Phase 0 — Dependency + policy decision (v1.13.0)

Deliverables

  • pydantable[sql] includes sqlmodel (and still sqlalchemy).
  • Update docs to state: SQL I/O requires SQLModel (DBAPI drivers still required).
  • Define import / availability checks and error messages (e.g. a single MissingOptionalDependencyError-style message for sqlmodel).

Acceptance criteria

  • Installing pydantable[sql] yields import sqlmodel success.
  • Importing pydantable.io does not require SQLModel unless SQL functions are used (keep optional deps optional).

Status (v1.13.0 dev): Implementedsqlmodel is listed under pydantable[sql] (and dev/docs extras where applicable); lazy import via pydantable.io.sqlmodel_read._require_sqlmodel() raises pydantable.errors.MissingOptionalDependency with an install hint.


Phase 1 — New SQLModel-first read APIs (v1.13.0)

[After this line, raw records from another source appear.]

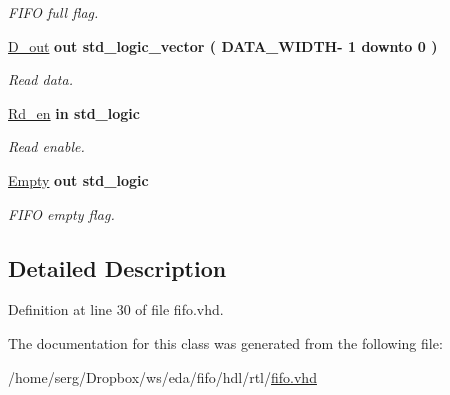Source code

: \begin{DoxyCompactItemize}
\begin{DoxyCompactList}\small\item\em F\+I\+FO full flag. \end{DoxyCompactList}\item 
\hyperlink{classfifo_a40e0b7696a2a1a0133e5c4618a2bd812}{D\+\_\+out}  {\bfseries {\bfseries \textcolor{keywordflow}{out}\textcolor{vhdlchar}{ }}} {\bfseries \textcolor{comment}{std\+\_\+logic\+\_\+vector}\textcolor{vhdlchar}{ }\textcolor{vhdlchar}{(}\textcolor{vhdlchar}{ }\textcolor{vhdlchar}{ }\textcolor{vhdlchar}{ }\textcolor{vhdlchar}{ }\textcolor{vhdlchar}{D\+A\+T\+A\+\_\+\+W\+I\+D\+TH}\textcolor{vhdlchar}{-\/}\textcolor{vhdlchar}{ } \textcolor{vhdldigit}{1} \textcolor{vhdlchar}{ }\textcolor{keywordflow}{downto}\textcolor{vhdlchar}{ }\textcolor{vhdlchar}{ } \textcolor{vhdldigit}{0} \textcolor{vhdlchar}{ }\textcolor{vhdlchar}{)}\textcolor{vhdlchar}{ }} \hypertarget{classfifo_a40e0b7696a2a1a0133e5c4618a2bd812}{}\label{classfifo_a40e0b7696a2a1a0133e5c4618a2bd812}

\begin{DoxyCompactList}\small\item\em Read data. \end{DoxyCompactList}\item 
\hyperlink{classfifo_a42c3e76b43851615dbbab69bb46ed948}{Rd\+\_\+en}  {\bfseries {\bfseries \textcolor{keywordflow}{in}\textcolor{vhdlchar}{ }}} {\bfseries \textcolor{comment}{std\+\_\+logic}\textcolor{vhdlchar}{ }} \hypertarget{classfifo_a42c3e76b43851615dbbab69bb46ed948}{}\label{classfifo_a42c3e76b43851615dbbab69bb46ed948}

\begin{DoxyCompactList}\small\item\em Read enable. \end{DoxyCompactList}\item 
\hyperlink{classfifo_af6881da6e6a60e78a62835daa5690472}{Empty}  {\bfseries {\bfseries \textcolor{keywordflow}{out}\textcolor{vhdlchar}{ }}} {\bfseries \textcolor{comment}{std\+\_\+logic}\textcolor{vhdlchar}{ }} \hypertarget{classfifo_af6881da6e6a60e78a62835daa5690472}{}\label{classfifo_af6881da6e6a60e78a62835daa5690472}

\begin{DoxyCompactList}\small\item\em F\+I\+FO empty flag. \end{DoxyCompactList}\end{DoxyCompactItemize}


\subsection{Detailed Description}


Definition at line 30 of file fifo.\+vhd.



The documentation for this class was generated from the following file\+:\begin{DoxyCompactItemize}
\item 
/home/serg/\+Dropbox/ws/eda/fifo/hdl/rtl/\hyperlink{fifo_8vhd}{fifo.\+vhd}\end{DoxyCompactItemize}
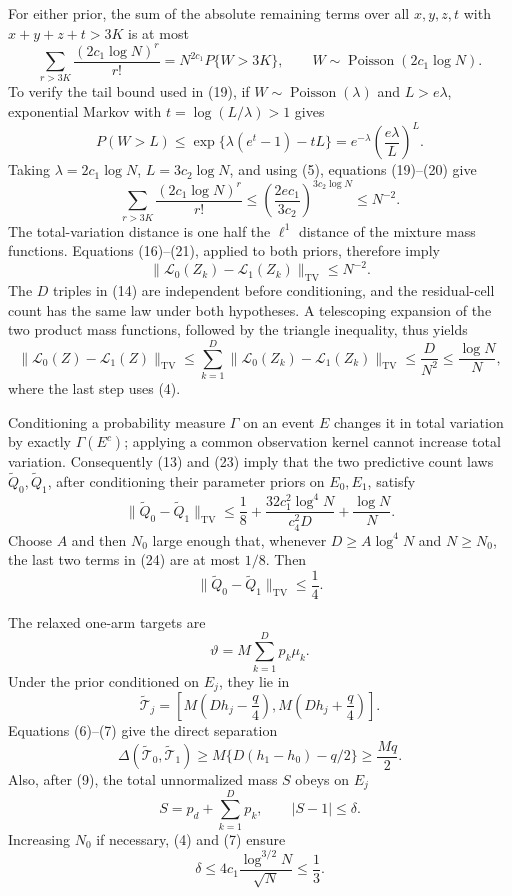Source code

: For either prior, the sum of the absolute remaining terms over all \(x,y,z,t\) with \(x+y+z+t>3K\) is at most
\[
 \sum_{r>3K}\frac{(2c_1\log N)^r}{r!}
 =N^{2c_1}P\{W>3K\},
 \qquad W\sim\operatorname{Poisson}(2c_1\log N).
\tag{19}
\]
To verify the tail bound used in (19), if \(W\sim\operatorname{Poisson}(\lambda)\) and \(L>e\lambda\), exponential Markov with \(t=\log(L/\lambda)>1\) gives
\[
 P(W>L)
 \le \exp\{\lambda(e^t-1)-tL\}
 =e^{-\lambda}\left(\frac{e\lambda}{L}\right)^L.
\tag{20}
\]
Taking \(\lambda=2c_1\log N\), \(L=3c_2\log N\), and using (5), equations (19)--(20) give
\[
 \sum_{r>3K}\frac{(2c_1\log N)^r}{r!}
 \le
 \left(\frac{2ec_1}{3c_2}\right)^{3c_2\log N}
 \le N^{-2}.
\tag{21}
\]
The total-variation distance is one half the \(\ell^1\) distance of the mixture mass functions.  Equations (16)--(21), applied to both priors, therefore imply
\[
 \|\mathcal L_0(Z_k)-\mathcal L_1(Z_k)\|_{\mathrm{TV}}
 \le N^{-2}.
\tag{22}
\]
The \(D\) triples in (14) are independent before conditioning, and the residual-cell count has the same law under both hypotheses.  A telescoping expansion of the two product mass functions, followed by the triangle inequality, thus yields
\[
 \|\mathcal L_0(Z)-\mathcal L_1(Z)\|_{\mathrm{TV}}
 \le \sum_{k=1}^D
 \|\mathcal L_0(Z_k)-\mathcal L_1(Z_k)\|_{\mathrm{TV}}
 \le \frac{D}{N^2}
 \le \frac{\log N}{N},
\tag{23}
\]
where the last step uses (4).

Conditioning a probability measure \(\Gamma\) on an event \(E\) changes it in total variation by exactly \(\Gamma(E^c)\); applying a common observation kernel cannot increase total variation.  Consequently (13) and (23) imply that the two predictive count laws \(\widetilde Q_0,\widetilde Q_1\), after conditioning their parameter priors on \(E_0,E_1\), satisfy
\[
 \|\widetilde Q_0-\widetilde Q_1\|_{\mathrm{TV}}
 \le \frac18
 +\frac{32c_1^2\log^4N}{c_4^2D}
 +\frac{\log N}{N}.
\tag{24}
\]
Choose \(A\) and then \(N_0\) large enough that, whenever
\(D\ge A\log^4N\) and \(N\ge N_0\), the last two terms in (24) are at most \(1/8\).  Then
\[
 \|\widetilde Q_0-\widetilde Q_1\|_{\mathrm{TV}}\le\frac14.
\tag{25}
\]

The relaxed one-arm targets are
\[
 \vartheta=M\sum_{k=1}^D p_k\mu_k.
\tag{26}
\]
Under the prior conditioned on \(E_j\), they lie in
\[
 \widetilde{\mathcal T}_j
 =\left[M\left(Dh_j-\frac q4\right),
         M\left(Dh_j+\frac q4\right)\right].
\tag{27}
\]
Equations (6)--(7) give the direct separation
\[
 \Delta(\widetilde{\mathcal T}_0,\widetilde{\mathcal T}_1)
 \ge M\{D(h_1-h_0)-q/2\}
 \ge \frac{Mq}{2}.
\tag{28}
\]
Also, after (9), the total unnormalized mass \(S\) obeys on \(E_j\)
\[
 S=p_d+\sum_{k=1}^D p_k,
 \qquad |S-1|\le\delta.
\tag{29}
\]
Increasing \(N_0\) if necessary, (4) and (7) ensure
\[
 \delta\le4c_1\frac{\log^{3/2}N}{\sqrt N}\le\frac13.
\tag{30}
\]

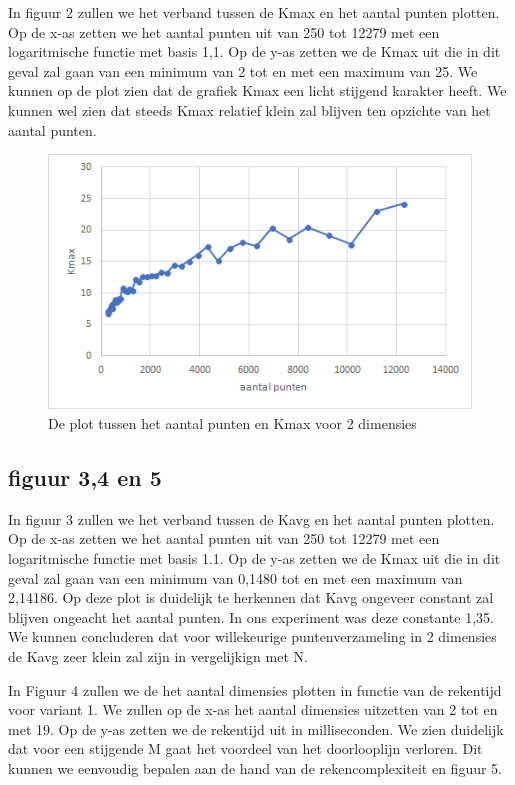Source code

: \documentclass[12pt]{article}
\begin{document}
In figuur 2 zullen we het verband tussen de Kmax en het aantal punten plotten.
Op de x-as zetten we het aantal punten uit van 250 tot 12279 met een logaritmische functie met basis 1,1.
Op de y-as zetten we de Kmax uit die in dit geval zal gaan van een minimum van 2 tot en met een maximum van 25.
We kunnen op de plot zien dat de grafiek Kmax een licht stijgend karakter heeft.
We kunnen wel zien dat steeds Kmax relatief klein zal blijven ten opzichte van het aantal punten.

\begin{figure}
\includegraphics[width=\textwidth]{punten-Kmax.png}
\caption{De plot tussen het aantal punten en Kmax voor 2 dimensies}
\end{figure}

\subsection{figuur 3,4 en 5}

In figuur 3 zullen we het verband tussen de Kavg en het aantal punten plotten.
Op de x-as zetten we het aantal punten uit van 250 tot 12279 met een logaritmische functie met basis 1.1.
Op de y-as zetten we de Kmax uit die in dit geval zal gaan van een minimum van 0,1480 tot en met een maximum van 2,14186.
Op deze plot is duidelijk te herkennen dat Kavg ongeveer constant zal blijven ongeacht het aantal punten.
In ons experiment was deze constante 1,35.
We kunnen concluderen dat voor willekeurige puntenverzameling in 2 dimensies de Kavg zeer klein zal zijn in vergelijkign met N.

In Figuur 4 zullen we de het aantal dimensies plotten in functie van de rekentijd voor variant 1.
We zullen op de x-as het aantal dimensies uitzetten van 2 tot en met 19.
Op de y-as zetten we de rekentijd uit in milliseconden.
We zien duidelijk dat voor een stijgende M gaat het voordeel van het doorlooplijn verloren.
Dit kunnen we eenvoudig bepalen aan de hand van de rekencomplexiteit en figuur 5.
\end{document}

Problem: current read path is raw sql: str + text(sql). It’s flexible, but it makes the schema contract implicit.

Deliverables

  • Add pydantable.io.fetch_sqlmodel(...) and pydantable.io.iter_sqlmodel(...).
  • Add async variants mirroring the existing pattern:
  • afetch_sqlmodel(..., executor=None)
  • aiter_sqlmodel(..., executor=None)
  • Ensure parity with existing knobs where it matters:
  • batch_size
  • auto_stream + threshold behavior (return a StreamingColumns-like object or keep the same type)

Proposed API shape

from sqlmodel import SQLModel
from sqlalchemy.engine import Connection, Engine  # bind types (SQLModel uses SQLAlchemy engines under the hood)

def fetch_sqlmodel(
    model: type[SQLModel],
    bind: str | Engine | Connection,
    *,
    where: object | None = None,
    parameters: dict[str, object] | None = None,
    columns: list[object] | None = None,
    order_by: list[object] | None = None,
    limit: int | None = None,
    batch_size: int | None = None,
    auto_stream: bool = True,
    auto_stream_threshold_rows: int | None = None,
) -> dict[str, list[object]] | object: ...

def iter_sqlmodel(
    model: type[SQLModel],
    bind: str | Engine | Connection,
    *,
    where: object | None = None,
    parameters: dict[str, object] | None = None,
    columns: list[object] | None = None,
    order_by: list[object] | None = None,
    limit: int | None = None,
    batch_size: int | None = None,
) -> "Iterator[dict[str, list[object]]]": ...

Notes

  • where / order_by / columns can be SQLAlchemy expressions; keep typing permissive in v1.13.0 and tighten later.
  • parameters exists for cases where the where clause includes bound params.

Acceptance criteria

  • A round-trip example can do:
  • cols = fetch_sqlmodel(UserTable, engine)
  • df = UsersDF(cols, trusted_mode=...)
  • iter_sqlmodel yields rectangular batches with stable column keys.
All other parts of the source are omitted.